The native of Germany studied Aeronautics in Berlin and served as Luftwaffe on-board mechanic during the war. Like his father, he immigrated to the U.S. in 1949 and became a U.S. citizen in 1955. As an engineer, he worked for McDonnell Aircraft during the Mercury and Gemini manned space programs supervising spacecraft launch preparations at Cape Canaveral. He was the last person seen by the astronauts before liftoff. NASA astronaut Donn Eisele's popular pun "Ah, I vonder vhere Guenter Vendt" was used authentically in the movie, Apollo 13, spoken by actor Tom Hanks playing the role of Apollo 13 mission commander Jim Lovell.

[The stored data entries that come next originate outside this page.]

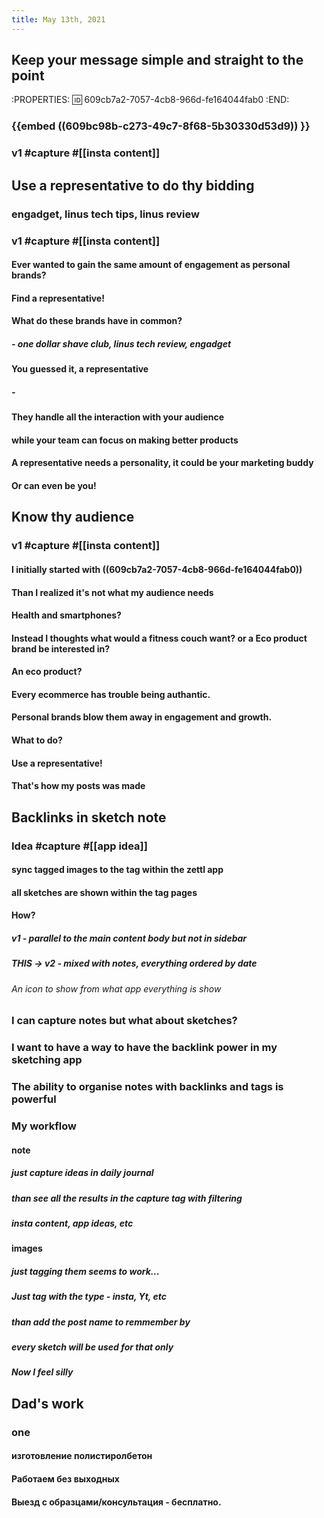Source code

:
 ```yaml
---
title: May 13th, 2021
---
```


## Keep your message simple and straight to the point
:PROPERTIES:
:id: 609cb7a2-7057-4cb8-966d-fe164044fab0
:END:
### {{embed ((609bc98b-c273-49c7-8f68-5b30330d53d9)) }}
### v1 #capture #[[insta content]]
####
## Use a representative to do thy bidding
### engadget, linus tech tips, linus review
### v1 #capture #[[insta content]]
#### Ever wanted to gain the same amount of engagement as personal brands?
#### Find a representative!
#### What do these brands have in common?
##### - one dollar shave club, linus tech review, engadget
#### You guessed it, a representative
##### -
#### They handle all the interaction with your audience
#### while your team can focus on making better products
#### A representative needs a personality, it could be your marketing buddy
#### Or can even be you!
## Know thy audience
###
### v1 #capture #[[insta content]]
#### I initially started with ((609cb7a2-7057-4cb8-966d-fe164044fab0))
#### Than I realized it's not what my audience needs
#### Health and smartphones?
#### Instead I thoughts what would a fitness couch want? or a Eco product brand be interested in?
#### An eco product?
#### Every ecommerce has trouble being authantic.
#### Personal brands blow them away in engagement and growth.
#### What to do?
#### Use a representative!
#### That's how my posts was made
## Backlinks in sketch note
### Idea #capture #[[app idea]]
#### sync tagged images to the tag within the zettl app
#### all sketches are shown within the tag pages
#### How?
##### v1 - parallel to the main content body but not in sidebar
##### THIS -> v2 - mixed with notes, everything ordered by date
###### An icon to show from what app everything is show
### I can capture notes but what about sketches?
### I want to have a way to have the backlink power in my sketching app
### The ability to organise notes with backlinks and tags is powerful
### My workflow
#### note
##### just capture ideas in daily journal
##### than see all the results in the capture tag with filtering
##### insta content, app ideas, etc
#### images
##### just tagging them seems to work...
##### Just tag with the type - insta, Yt, etc
##### than add the post name to remmember by
##### every sketch will be used for that only
##### Now I feel silly
## Dad's work
### one
#### изготовление полистиролбетон
####
#### Работаем без выходных
#### Выезд с образцами/консультация - бесплатно.
####
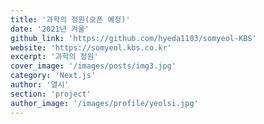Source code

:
 ```yaml
---
title: '과학의 정원(오픈 예정)'
date: '2021년 겨울'
github_link: 'https://github.com/hyeda1103/somyeol-KBS'
website: 'https://somyeol.kbs.co.kr'
excerpt: '과학의 정원'
cover_image: '/images/posts/img3.jpg'
category: 'Next.js'
author: '열시'
section: 'project'
author_image: '/images/profile/yeolsi.jpg'
---
```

After the Apollo 1 accident on the pad, Guenter Wendt was hired by the Apollo Manned Spacecraft Center contractor North American Rockwell. He had stopped "turning the lug wrench" to secure the hatches for astronaut crews with the end of the Gemini Program. However, NASA veteran astronaut Wally Schirra requested reassignment of the ever-competent and safety-obsessive Wendt specifically as the in-charge Pad Leader for Schirra's crew's Apollo 7 spaceflight. Crewmembers of the other Apollo missions shared an equal high regard for Wendt, so Wendt stayed on in the Pad Leader role through the end of the Apollo missions.
In NASA documentary films, Wendt appears as the smiling, bespeckled, thin technician in the white cap and overalls, usually standing to the right at the hatch door, clipboard in hand, or bending over seated crewmembers pulling their safety belts snug for launch.
Wendt was regarded as somewhat of a welcomed good luck figure to mission crews; as above, always the last reassuring earth-bound human face they saw, kidding with the crewmembers and wishing them a 'successful trip', as he directed completion of the complex pad 'close-out' procedures just prior to spacecraft launch. Wendt, the 'final word' for the launch tower white room 'close-out' team (responsible for loading and securing the mission crews, ensuring that spacecraft instrumentation, switches and controls were correct for launch, and securing the hatch), was fondly nicknamed "Der Führer of der Launch Pad" (from his German-English accent) by the astronauts for his efficient, disciplined, yet good-humored pad crew leadership.
He worked at the cape into the early Space Shuttle flights.
Guenter F. Wendt later served as a technical consultant for several TV and movie features and wrote in his biography The Unbroken Chain about his time at NASA. He remains a personal friend of many American astronauts, and is a recipient of NASA's "Letter of Appreciation" award.